Posted April 12, 2017 19:05:17

While tapping into superannuation might be the boost needed for aspiring Sydney home owners, some young people are not jumping on the idea.

The proposal to let young people use their super to buy a home has attracted mixed reactions from politicians — which is also being mirrored by a divided public.

In Sydney, where the median house price is over $1 million, buyers agent Briony Carnohan has clients across a range of demographics.

She said the first home buyers she deals with feel like they are missing out "over and over again".

"We're actually seeing a lot of people getting help from their parents," she said.

"It's the main thing because otherwise you've got to save and pay rent at the same time and they're finding that really difficult."

Ms Carnohan, 29, is also looking to buy her first property.

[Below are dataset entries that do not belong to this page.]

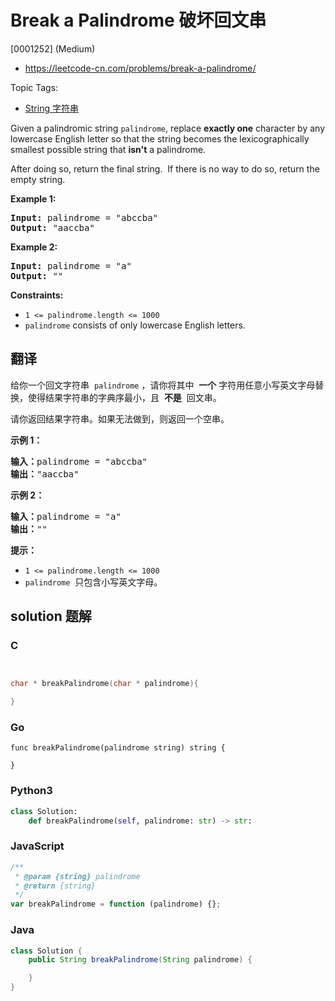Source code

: # Break a Palindrome 破坏回文串

[0001252] (Medium)

- https://leetcode-cn.com/problems/break-a-palindrome/

Topic Tags:

- [String 字符串](https://leetcode-cn.com/tag/string/)

Given a palindromic string `palindrome`, replace **exactly one** character by any lowercase English letter so that the string becomes the lexicographically smallest possible string that **isn't** a palindrome.

After doing so, return the final string.  If there is no way to do so, return the empty string.

**Example 1:**

<pre><strong>Input:</strong> palindrome = "abccba"
<strong>Output:</strong> "aaccba"
</pre>

**Example 2:**

<pre><strong>Input:</strong> palindrome = "a"
<strong>Output:</strong> ""
</pre>

**Constraints:**

- `1 <= palindrome.length <= 1000`
- `palindrome` consists of only lowercase English letters.

## 翻译

给你一个回文字符串  `palindrome` ，请你将其中  **一个** 字符用任意小写英文字母替换，使得结果字符串的字典序最小，且  **不是**  回文串。

请你返回结果字符串。如果无法做到，则返回一个空串。

**示例 1：**

<pre><strong>输入：</strong>palindrome = "abccba"
<strong>输出：</strong>"aaccba"
</pre>

**示例 2：**

<pre><strong>输入：</strong>palindrome = "a"
<strong>输出：</strong>""
</pre>

**提示：**

- `1 <= palindrome.length <= 1000`
- `palindrome`  只包含小写英文字母。

## solution 题解

### C

```c


char * breakPalindrome(char * palindrome){

}


```

### Go

```golang
func breakPalindrome(palindrome string) string {

}
```

### Python3

```python
class Solution:
    def breakPalindrome(self, palindrome: str) -> str:

```

### JavaScript

```javascript
/**
 * @param {string} palindrome
 * @return {string}
 */
var breakPalindrome = function (palindrome) {};
```

### Java

```java
class Solution {
    public String breakPalindrome(String palindrome) {

    }
}
```

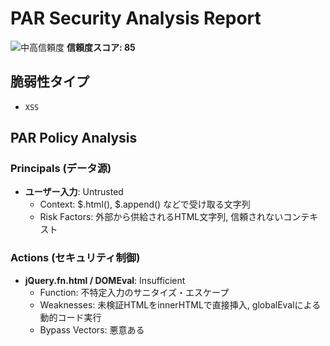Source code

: # PAR Security Analysis Report

![中高信頼度](https://img.shields.io/badge/信頼度-中高-orange) **信頼度スコア: 85**

## 脆弱性タイプ

- `XSS`

## PAR Policy Analysis

### Principals (データ源)

- **ユーザー入力**: Untrusted
  - Context: $.html(), $.append() などで受け取る文字列
  - Risk Factors: 外部から供給されるHTML文字列, 信頼されないコンテキスト

### Actions (セキュリティ制御)

- **jQuery.fn.html / DOMEval**: Insufficient
  - Function: 不特定入力のサニタイズ・エスケープ
  - Weaknesses: 未検証HTMLをinnerHTMLで直接挿入, globalEvalによる動的コード実行
  - Bypass Vectors: 悪意ある<script>タグ挿入, イベントハンドラ属性埋め込み

### Resources (操作対象)

- **ブラウザDOM**: High
  - Operation: innerHTMLによるDOM挿入／script要素評価
  - Protection: 

### Policy Violations

#### XSS001: ユーザー入力をサニタイズせずinnerHTML/globalEvalに渡すことでスクリプトが実行される

- **Path**: jQuery.fn.html -> buildFragment -> innerHTML -> DOMEval
- **Severity**: high
- **Confidence**: 0.80

## 詳細解析

このjQueryライブラリでは、ユーザー供給データを検証・サニタイズせずにDOM操作やグローバルスクリプト評価を行う関数（html(), append(), globalEval()等）が存在します。これにより、悪意あるHTML/JavaScriptを挿入することでXSSが発生するリスクがあります。

## PoC（概念実証コード）

```text
// 悪意ある入力例
document.body.innerHTML = '<div id="target"></div>';
$('#target').html('<img src=x onerror="alert(1)">');
```

## 修復ガイダンス

### html関連メソッド(html(), append(), htmlPrefilter)

- **Required**: ユーザー入力HTMLのサニタイズ
- **Guidance**: DOMPurify等のライブラリで不正なタグやイベント属性を除去してからhtml()に渡す
- **Priority**: high

### グローバルEval(DOMEval, globalEval)

- **Required**: 動的コード評価を廃止または安全化
- **Guidance**: ユーザーデータをevalに渡さない。必要ならテンプレートエンジンや安全サンドボックスを利用
- **Priority**: high

## 解析ノート

jQueryでは多数のDOM操作API(html, append, wrapなど)がinnerHTMLやcreateElement/appendChild経由で文字列を直接挿入し、buildFragment経由で<script>タグを生成しDOMEvalで評価する。これをユーザー供給データで呼び出すとXSSとなる。ライブラリ側でサニタイズを行っておらず、glovalEvalが未検証文字列を評価する実装不備がある。従って未検証HTMLを扱うアプリケーションコードには必ずホワイトリストベースのサニタイズが必要。RORCEは該当せず、主脆弱性はXSS。ポリシー違反は"ユーザー入力を直接innerHTML/globalEvalに渡す"。 例:$(...).html(userInput) -> XSS.

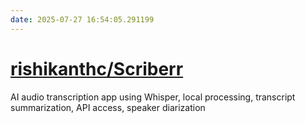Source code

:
 ```yaml
---
date: 2025-07-27 16:54:05.291199
---
```


# [rishikanthc/Scriberr](https://github.com/rishikanthc/Scriberr)

AI audio transcription app using Whisper, local processing, transcript summarization, API access, speaker diarization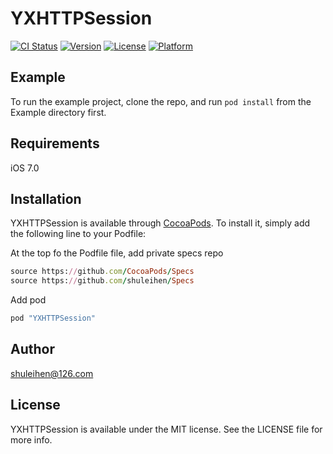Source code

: # YXHTTPSession

[![CI Status](http://img.shields.io/travis/shuleihen@126.com/YXHTTPSession.svg?style=flat)](https://travis-ci.org/shuleihen@126.com/YXHTTPSession)
[![Version](https://img.shields.io/cocoapods/v/YXHTTPSession.svg?style=flat)](http://cocoapods.org/pods/YXHTTPSession)
[![License](https://img.shields.io/cocoapods/l/YXHTTPSession.svg?style=flat)](http://cocoapods.org/pods/YXHTTPSession)
[![Platform](https://img.shields.io/cocoapods/p/YXHTTPSession.svg?style=flat)](http://cocoapods.org/pods/YXHTTPSession)

## Example

To run the example project, clone the repo, and run `pod install` from the Example directory first.

## Requirements
iOS 7.0 

## Installation

YXHTTPSession is available through [CocoaPods](http://cocoapods.org). To install
it, simply add the following line to your Podfile:

At the top fo the Podfile file, add private specs repo

```ruby
source https://github.com/CocoaPods/Specs
source https://github.com/shuleihen/Specs
```

Add pod
```ruby
pod "YXHTTPSession"
```

## Author

shuleihen@126.com

## License

YXHTTPSession is available under the MIT license. See the LICENSE file for more info.
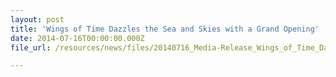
 ```yaml
---
layout: post
title: 'Wings of Time Dazzles the Sea and Skies with a Grand Opening'
date: 2014-07-16T00:00:00.000Z
file_url: /resources/news/files/20140716_Media-Release_Wings_of_Time_Dazzles_the_sea_and_skies_with_Grand_Opening.pdf

---
```


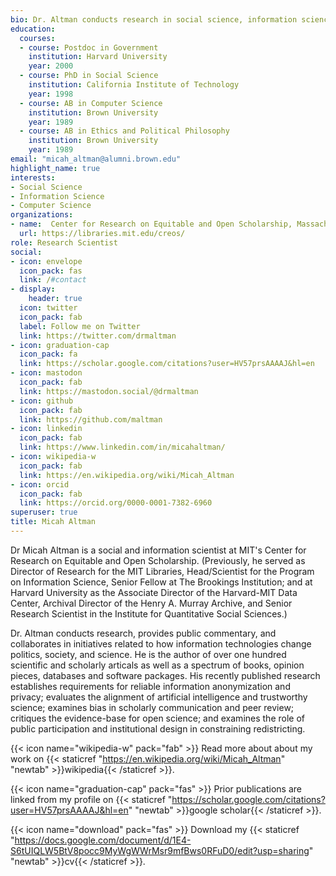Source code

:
 ```yaml
---
bio: Dr. Altman conducts research in social science, information science and research methods -- focusing on the intersections of information, technology, privacy, and politics; and on the dissemination, preservation, reliability and governance of scientific knowledge.
education:
  courses:
  - course: Postdoc in Government
    institution: Harvard University
    year: 2000
  - course: PhD in Social Science
    institution: California Institute of Technology
    year: 1998
  - course: AB in Computer Science
    institution: Brown University
    year: 1989
  - course: AB in Ethics and Political Philosophy
    institution: Brown University
    year: 1989
email: "micah_altman@alumni.brown.edu"
highlight_name: true
interests:
- Social Science
- Information Science
- Computer Science
organizations:
- name:  Center for Research on Equitable and Open Scholarship, Massachusetts Institute of Technology
  url: https://libraries.mit.edu/creos/
role: Research Scientist
social:
- icon: envelope
  icon_pack: fas
  link: /#contact
- display:
    header: true
  icon: twitter
  icon_pack: fab
  label: Follow me on Twitter
  link: https://twitter.com/drmaltman
- icon: graduation-cap
  icon_pack: fa
  link: https://scholar.google.com/citations?user=HV57prsAAAAJ&hl=en
- icon: mastodon
  icon_pack: fab
  link: https://mastodon.social/@drmaltman
- icon: github
  icon_pack: fab
  link: https://github.com/maltman
- icon: linkedin
  icon_pack: fab
  link: https://www.linkedin.com/in/micahaltman/
- icon: wikipedia-w
  icon_pack: fab
  link: https://en.wikipedia.org/wiki/Micah_Altman
- icon: orcid
  icon_pack: fab
  link: https://orcid.org/0000-0001-7382-6960
superuser: true
title: Micah Altman
---
```


Dr Micah Altman is a social and information scientist at MIT's Center for Research on Equitable and Open Scholarship. (Previously, he served as Director of Research for the MIT Libraries, Head/Scientist for the Program on Information Science, Senior Fellow at The Brookings Institution; and at Harvard University as the Associate Director of the Harvard-MIT Data Center, Archival Director of the Henry A. Murray Archive, and Senior Research Scientist in the Institute for Quantitative Social Sciences.)

Dr. Altman conducts research, provides public commentary, and collaborates in initiatives related to how information technologies change politics, society, and science. He is the author of over one hundred scientific and scholarly articals as well as a spectrum of books, opinion pieces, databases and software packages. His recently published research establishes requirements for reliable information anonymization and privacy; evaluates the alignment of artificial intelligence and trustworthy science; examines bias in scholarly communication and peer review; critiques the evidence-base for open science; and examines the role of public participation and institutional design in constraining redistricting.

{{< icon name="wikipedia-w" pack="fab" >}} Read more about about my work on {{< staticref "https://en.wikipedia.org/wiki/Micah_Altman" "newtab" >}}wikipedia{{< /staticref >}}.

{{< icon name="graduation-cap" pack="fas" >}} Prior publications are linked from my profile on {{< staticref "https://scholar.google.com/citations?user=HV57prsAAAAJ&hl=en" "newtab" >}}google scholar{{< /staticref >}}.

{{< icon name="download" pack="fas" >}} Download my {{< staticref "https://docs.google.com/document/d/1E4-S6tUIQLW5BtV8pocc9MyWgWWrMsr9mfBws0RFuD0/edit?usp=sharing" "newtab" >}}cv{{< /staticref >}}.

She said she would consider tapping into her super if it was available, but would not recommend it for everyone.

"I think it sounds good in theory but later down the track it might cause problems for when people actually need that for when they're not working," Ms Carnohan said.

"I would consider it only because I have a pretty good knowledge of the market and I know what's good to invest in.

"The last thing you'd want is somebody to buy a bad investment and then lose money down the track and … they've taken that from their super and they don't have that."

'Who is even buying these houses?'

Brand manager Anmol Sekhon, 29, said both he and his wife earn reasonable money but could not see themselves affording a home in Sydney.

"We don't have any family that can help us or parents or inheritance … I don't know how we'd even buy a house," he said.

"I don't know who it is buying these houses. We're thinking about having kids one day and I guess, for my wife, it's probably a prerequisite to have our own home.

"Realistically I don't think a home is going to happen — maybe an apartment will, but the quality of the apartments are not good quality either."

Mr Sekhon is against the idea of letting young people tap into their super.

He cautioned that it would only sustain Sydney's extreme property prices.

"It's not dealing with the issue, why are we helping people who already own a home to give them a tax benefit instead of the person that doesn't own a home at all?

"It's not going to make the world more affordable, it's going to make it less affordable."

'It's shooting yourself in the foot'

Caitlin Williams, 27, said there was "no chance" of her being able to afford a home within an hour of where she currently lives at Hornsby on Sydney's north shore.

Ms Williams lives at home while she studies full time and works part time.

She said tapping into super to buy a home is a terrible long-term decision.

"That's my nest egg, so when I'm at a point where I can't work anymore that money is going to be what ties me into at least when I'll be having to go into age care," she said.

"On top of that this is one of the better investment options so even though you could buy a house the property market's likely to crash relatively soon.

"[Then] you've lost all that money which if you'd left it in your super [could be] a million, maybe $2million in 50 years when it's time to withdraw it.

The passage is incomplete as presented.